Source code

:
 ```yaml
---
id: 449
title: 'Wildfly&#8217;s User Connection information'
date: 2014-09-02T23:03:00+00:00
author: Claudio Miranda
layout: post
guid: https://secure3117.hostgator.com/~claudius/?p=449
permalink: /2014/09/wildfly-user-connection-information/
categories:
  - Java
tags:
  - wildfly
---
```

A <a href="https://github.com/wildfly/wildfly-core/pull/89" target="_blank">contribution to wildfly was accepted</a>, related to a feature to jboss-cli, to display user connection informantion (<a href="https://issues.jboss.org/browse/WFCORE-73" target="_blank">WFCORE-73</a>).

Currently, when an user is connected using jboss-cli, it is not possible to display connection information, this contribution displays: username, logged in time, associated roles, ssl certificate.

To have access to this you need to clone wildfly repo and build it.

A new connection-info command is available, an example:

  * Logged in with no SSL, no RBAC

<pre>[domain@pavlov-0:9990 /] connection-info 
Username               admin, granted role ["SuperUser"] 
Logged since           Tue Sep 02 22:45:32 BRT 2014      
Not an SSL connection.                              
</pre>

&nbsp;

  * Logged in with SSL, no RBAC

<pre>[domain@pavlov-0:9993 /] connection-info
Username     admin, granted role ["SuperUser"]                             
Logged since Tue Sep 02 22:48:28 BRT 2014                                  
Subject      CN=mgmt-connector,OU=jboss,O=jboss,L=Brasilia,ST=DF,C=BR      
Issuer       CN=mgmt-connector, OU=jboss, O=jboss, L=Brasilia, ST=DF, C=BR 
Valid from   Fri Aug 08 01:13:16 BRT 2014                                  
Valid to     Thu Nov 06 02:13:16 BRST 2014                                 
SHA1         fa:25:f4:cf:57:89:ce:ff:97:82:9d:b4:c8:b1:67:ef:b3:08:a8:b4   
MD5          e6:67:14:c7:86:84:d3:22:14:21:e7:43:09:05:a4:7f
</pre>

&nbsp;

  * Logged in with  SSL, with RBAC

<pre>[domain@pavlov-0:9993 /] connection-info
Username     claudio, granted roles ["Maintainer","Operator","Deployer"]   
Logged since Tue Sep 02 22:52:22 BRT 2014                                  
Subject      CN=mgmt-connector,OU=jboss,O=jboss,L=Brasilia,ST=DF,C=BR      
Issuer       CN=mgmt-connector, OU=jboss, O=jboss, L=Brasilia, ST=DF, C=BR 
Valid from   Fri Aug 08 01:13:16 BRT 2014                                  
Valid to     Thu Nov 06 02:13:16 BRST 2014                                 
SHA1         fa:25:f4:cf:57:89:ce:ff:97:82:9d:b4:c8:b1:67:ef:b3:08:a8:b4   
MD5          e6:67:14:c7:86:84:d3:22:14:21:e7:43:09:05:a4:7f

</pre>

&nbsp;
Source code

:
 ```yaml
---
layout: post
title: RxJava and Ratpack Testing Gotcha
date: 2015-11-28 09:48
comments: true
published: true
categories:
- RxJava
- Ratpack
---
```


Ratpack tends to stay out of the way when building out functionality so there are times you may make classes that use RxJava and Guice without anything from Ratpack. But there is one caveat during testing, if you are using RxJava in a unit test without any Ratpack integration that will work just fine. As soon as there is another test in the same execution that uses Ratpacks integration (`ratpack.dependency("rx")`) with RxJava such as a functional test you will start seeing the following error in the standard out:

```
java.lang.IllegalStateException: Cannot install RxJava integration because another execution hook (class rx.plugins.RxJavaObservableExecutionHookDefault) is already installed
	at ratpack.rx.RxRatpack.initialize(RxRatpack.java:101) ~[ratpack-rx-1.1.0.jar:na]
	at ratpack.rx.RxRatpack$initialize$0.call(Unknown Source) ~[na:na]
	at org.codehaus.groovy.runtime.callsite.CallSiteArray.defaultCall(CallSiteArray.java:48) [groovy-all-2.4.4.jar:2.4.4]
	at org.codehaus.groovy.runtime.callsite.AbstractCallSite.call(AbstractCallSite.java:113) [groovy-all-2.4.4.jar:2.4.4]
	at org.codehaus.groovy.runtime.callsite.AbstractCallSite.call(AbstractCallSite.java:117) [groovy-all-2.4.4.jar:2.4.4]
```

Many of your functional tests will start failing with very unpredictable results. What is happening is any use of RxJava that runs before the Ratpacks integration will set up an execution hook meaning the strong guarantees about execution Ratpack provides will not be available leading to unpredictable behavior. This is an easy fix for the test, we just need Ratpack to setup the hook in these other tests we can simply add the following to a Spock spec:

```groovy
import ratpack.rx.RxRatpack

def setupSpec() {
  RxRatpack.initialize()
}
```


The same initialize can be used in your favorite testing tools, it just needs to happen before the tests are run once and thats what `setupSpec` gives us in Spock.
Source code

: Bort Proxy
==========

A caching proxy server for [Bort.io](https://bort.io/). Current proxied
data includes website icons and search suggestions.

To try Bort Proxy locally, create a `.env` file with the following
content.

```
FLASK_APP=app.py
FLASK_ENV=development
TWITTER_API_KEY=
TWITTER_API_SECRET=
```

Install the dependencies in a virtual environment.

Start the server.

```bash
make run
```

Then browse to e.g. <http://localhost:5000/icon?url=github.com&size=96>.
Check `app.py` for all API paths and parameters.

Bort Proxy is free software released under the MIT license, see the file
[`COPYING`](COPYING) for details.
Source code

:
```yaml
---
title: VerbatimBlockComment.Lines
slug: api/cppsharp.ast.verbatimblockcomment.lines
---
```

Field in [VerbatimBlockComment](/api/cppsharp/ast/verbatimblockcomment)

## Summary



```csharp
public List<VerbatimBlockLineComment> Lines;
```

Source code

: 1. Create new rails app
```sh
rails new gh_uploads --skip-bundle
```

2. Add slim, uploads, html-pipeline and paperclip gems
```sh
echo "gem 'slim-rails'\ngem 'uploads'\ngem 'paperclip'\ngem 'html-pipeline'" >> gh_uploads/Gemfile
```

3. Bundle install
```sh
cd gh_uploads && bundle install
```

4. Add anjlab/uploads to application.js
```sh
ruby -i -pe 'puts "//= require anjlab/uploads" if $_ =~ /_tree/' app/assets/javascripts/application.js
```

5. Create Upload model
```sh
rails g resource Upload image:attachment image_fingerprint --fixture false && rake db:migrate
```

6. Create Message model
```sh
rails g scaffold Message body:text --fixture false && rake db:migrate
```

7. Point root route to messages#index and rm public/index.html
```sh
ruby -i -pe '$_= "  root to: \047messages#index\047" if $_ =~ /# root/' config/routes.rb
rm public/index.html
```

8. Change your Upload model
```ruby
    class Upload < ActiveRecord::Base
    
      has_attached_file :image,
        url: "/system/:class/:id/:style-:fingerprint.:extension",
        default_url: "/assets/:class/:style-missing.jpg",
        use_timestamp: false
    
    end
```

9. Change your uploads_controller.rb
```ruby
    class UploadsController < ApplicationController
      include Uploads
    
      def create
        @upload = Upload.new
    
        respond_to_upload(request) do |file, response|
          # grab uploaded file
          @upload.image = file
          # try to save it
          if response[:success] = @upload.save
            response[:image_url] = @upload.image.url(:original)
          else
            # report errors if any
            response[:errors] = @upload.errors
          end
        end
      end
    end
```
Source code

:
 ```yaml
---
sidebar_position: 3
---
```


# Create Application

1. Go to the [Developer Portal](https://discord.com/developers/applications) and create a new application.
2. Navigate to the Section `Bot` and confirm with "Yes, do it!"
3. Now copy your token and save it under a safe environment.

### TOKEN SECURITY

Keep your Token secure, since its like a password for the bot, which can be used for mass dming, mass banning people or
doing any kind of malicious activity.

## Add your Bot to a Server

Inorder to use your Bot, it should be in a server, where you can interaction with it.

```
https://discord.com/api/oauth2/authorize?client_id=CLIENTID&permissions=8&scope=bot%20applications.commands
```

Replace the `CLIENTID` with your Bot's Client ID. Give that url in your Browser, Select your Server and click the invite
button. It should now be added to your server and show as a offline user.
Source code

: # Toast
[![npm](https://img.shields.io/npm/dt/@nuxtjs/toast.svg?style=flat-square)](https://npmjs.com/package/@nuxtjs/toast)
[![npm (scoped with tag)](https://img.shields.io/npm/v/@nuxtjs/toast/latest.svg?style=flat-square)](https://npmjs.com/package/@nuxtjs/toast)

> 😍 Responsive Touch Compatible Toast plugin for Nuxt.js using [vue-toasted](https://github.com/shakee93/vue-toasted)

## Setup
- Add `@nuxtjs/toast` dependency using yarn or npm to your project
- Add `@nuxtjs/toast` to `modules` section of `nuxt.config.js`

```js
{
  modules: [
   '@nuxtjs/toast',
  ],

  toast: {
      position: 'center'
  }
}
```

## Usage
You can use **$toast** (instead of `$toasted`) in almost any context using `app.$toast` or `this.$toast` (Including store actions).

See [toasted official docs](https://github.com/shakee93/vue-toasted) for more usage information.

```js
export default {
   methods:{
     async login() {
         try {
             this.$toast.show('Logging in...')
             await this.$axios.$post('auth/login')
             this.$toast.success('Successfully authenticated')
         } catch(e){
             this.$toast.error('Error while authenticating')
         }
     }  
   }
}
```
########################################
#### [How to complete this task]
Show every line of the entries above where the word "assets" occurs.

#### [Task answer]
ruby -i -pe 'puts "//= require anjlab/uploads" if $_ =~ /_tree/' app/assets/javascripts/application.js
        default_url: "/assets/:class/:style-missing.jpg",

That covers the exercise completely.